#### What is being asked:
Check the listing below for lines with the word "området" and say how many there are, with nothing but the number.

(Material to process)

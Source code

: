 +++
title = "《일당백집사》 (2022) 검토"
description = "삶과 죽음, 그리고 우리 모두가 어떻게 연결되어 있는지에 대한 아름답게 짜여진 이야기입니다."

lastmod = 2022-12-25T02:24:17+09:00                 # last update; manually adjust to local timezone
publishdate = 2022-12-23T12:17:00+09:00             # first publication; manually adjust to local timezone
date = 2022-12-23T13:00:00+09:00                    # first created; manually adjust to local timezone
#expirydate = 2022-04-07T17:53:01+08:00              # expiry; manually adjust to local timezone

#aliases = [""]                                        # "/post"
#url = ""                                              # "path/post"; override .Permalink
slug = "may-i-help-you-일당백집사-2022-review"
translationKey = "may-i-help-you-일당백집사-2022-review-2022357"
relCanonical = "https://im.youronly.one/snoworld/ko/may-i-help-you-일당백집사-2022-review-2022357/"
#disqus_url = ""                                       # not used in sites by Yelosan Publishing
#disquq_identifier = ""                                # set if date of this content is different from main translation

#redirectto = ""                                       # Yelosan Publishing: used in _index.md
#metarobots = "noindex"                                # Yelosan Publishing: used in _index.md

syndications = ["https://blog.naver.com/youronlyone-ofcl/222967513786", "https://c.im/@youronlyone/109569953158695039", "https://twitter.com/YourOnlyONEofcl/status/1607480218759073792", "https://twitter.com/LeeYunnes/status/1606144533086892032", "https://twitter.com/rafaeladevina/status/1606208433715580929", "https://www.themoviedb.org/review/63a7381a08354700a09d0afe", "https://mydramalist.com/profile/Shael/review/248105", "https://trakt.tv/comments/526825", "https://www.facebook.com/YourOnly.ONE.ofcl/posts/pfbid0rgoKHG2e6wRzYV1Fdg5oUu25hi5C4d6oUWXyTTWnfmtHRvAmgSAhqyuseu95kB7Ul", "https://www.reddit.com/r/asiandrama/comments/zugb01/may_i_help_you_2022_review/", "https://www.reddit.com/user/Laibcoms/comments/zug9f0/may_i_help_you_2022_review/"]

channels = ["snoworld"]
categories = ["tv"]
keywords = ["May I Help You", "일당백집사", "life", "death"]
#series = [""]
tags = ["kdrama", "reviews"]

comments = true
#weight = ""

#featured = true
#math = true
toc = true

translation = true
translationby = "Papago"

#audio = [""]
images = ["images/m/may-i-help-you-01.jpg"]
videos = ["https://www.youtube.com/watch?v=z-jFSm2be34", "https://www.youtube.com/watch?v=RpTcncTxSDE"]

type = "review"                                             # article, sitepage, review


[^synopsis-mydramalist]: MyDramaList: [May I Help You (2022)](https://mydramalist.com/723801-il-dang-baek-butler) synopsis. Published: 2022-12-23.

(End Material to process)
(Material to process)

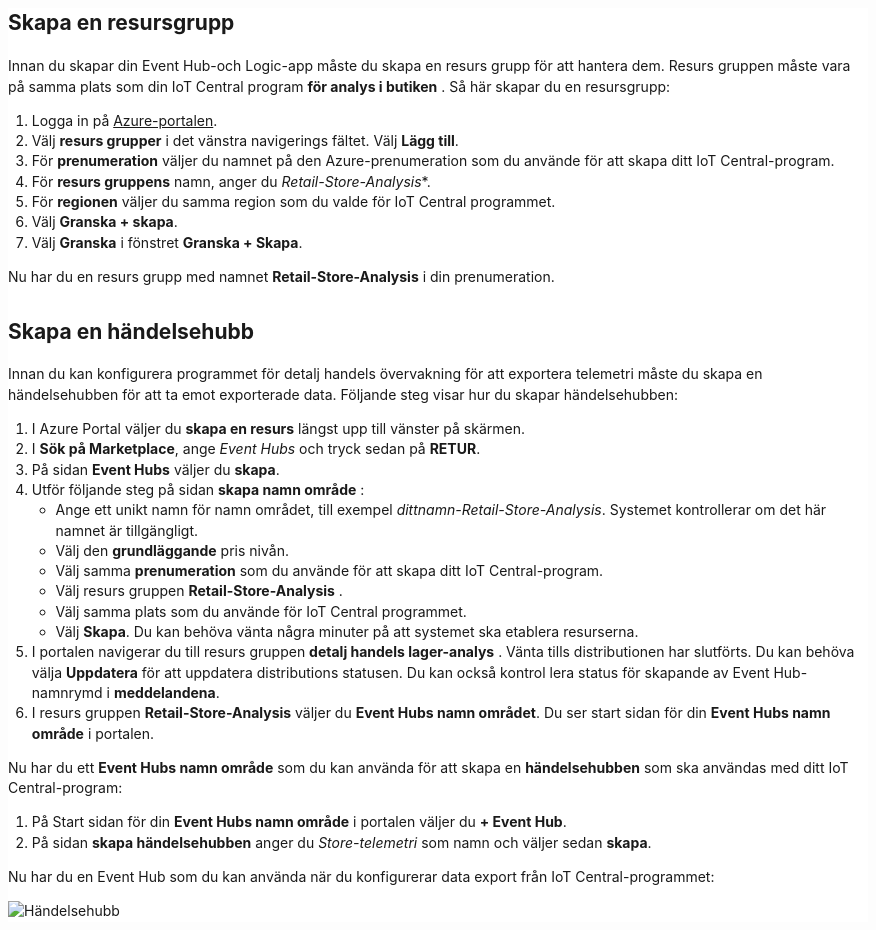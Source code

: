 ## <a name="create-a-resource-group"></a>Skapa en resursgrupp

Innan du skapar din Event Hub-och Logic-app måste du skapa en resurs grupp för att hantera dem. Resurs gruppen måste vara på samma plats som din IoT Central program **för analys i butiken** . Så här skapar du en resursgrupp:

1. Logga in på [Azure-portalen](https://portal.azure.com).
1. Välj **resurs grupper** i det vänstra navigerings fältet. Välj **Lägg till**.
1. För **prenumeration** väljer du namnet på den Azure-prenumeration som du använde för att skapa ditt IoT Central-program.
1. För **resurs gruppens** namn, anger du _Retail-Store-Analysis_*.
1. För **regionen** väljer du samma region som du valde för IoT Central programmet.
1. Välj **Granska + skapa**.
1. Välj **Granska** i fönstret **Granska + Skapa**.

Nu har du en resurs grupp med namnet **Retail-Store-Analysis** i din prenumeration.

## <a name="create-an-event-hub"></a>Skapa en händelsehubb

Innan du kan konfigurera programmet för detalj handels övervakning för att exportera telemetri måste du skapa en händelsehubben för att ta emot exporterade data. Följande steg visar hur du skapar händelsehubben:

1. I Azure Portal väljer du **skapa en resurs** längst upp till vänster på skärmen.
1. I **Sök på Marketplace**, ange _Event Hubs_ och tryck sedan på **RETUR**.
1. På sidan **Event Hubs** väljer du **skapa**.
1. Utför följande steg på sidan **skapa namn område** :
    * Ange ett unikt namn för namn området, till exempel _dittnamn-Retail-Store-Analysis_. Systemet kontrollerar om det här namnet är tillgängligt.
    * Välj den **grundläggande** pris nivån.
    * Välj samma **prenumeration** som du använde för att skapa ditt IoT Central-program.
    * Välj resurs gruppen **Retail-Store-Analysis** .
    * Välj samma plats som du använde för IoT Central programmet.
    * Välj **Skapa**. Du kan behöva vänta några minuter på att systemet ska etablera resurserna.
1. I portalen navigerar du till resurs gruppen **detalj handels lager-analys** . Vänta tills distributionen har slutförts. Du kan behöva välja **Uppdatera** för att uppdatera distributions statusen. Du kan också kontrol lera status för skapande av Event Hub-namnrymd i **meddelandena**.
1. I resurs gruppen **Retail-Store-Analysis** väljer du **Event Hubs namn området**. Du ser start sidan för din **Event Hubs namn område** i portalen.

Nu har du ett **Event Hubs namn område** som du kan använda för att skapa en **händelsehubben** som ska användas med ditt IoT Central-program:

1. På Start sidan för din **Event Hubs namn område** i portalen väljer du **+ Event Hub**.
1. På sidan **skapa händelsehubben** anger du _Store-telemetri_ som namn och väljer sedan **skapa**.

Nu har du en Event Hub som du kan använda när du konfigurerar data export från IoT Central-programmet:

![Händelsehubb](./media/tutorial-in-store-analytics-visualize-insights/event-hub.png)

(End Material to process)
(Material to process)

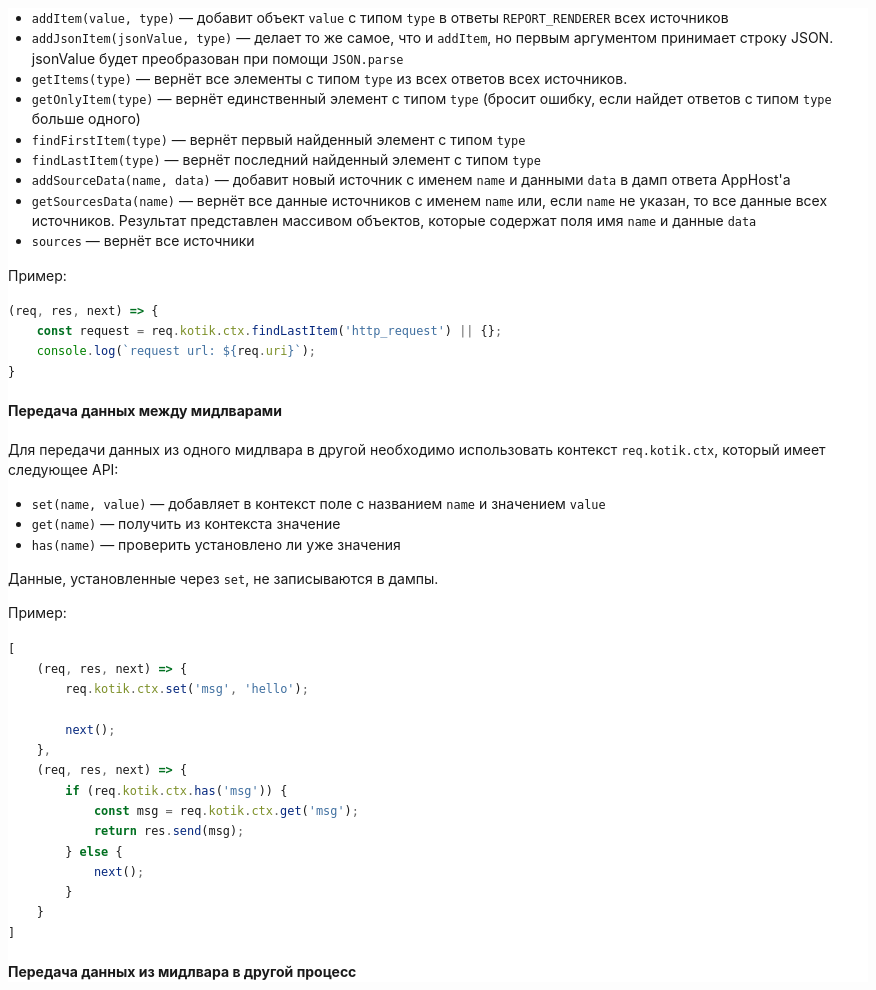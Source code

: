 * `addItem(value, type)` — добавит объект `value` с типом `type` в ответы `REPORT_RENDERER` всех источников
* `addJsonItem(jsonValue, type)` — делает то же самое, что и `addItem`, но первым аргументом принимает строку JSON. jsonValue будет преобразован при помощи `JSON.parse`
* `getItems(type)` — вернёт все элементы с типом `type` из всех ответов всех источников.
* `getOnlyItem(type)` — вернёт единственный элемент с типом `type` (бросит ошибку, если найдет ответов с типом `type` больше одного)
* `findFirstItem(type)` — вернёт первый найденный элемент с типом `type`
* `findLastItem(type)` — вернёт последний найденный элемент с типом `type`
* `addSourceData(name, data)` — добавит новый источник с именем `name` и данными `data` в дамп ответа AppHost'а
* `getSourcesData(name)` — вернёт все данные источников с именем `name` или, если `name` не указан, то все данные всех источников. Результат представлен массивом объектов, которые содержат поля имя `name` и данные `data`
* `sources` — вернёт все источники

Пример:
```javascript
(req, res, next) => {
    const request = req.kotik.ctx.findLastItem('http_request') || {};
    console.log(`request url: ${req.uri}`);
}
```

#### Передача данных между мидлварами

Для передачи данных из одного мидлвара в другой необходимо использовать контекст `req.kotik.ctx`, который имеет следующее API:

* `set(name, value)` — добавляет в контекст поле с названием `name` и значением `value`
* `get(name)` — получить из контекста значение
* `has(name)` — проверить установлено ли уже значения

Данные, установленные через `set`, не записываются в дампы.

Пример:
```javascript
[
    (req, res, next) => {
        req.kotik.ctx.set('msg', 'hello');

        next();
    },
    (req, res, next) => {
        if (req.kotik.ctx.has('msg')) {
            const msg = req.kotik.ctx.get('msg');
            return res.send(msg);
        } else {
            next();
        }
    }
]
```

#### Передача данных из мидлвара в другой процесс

(End Material to process)

#### Answer box:
2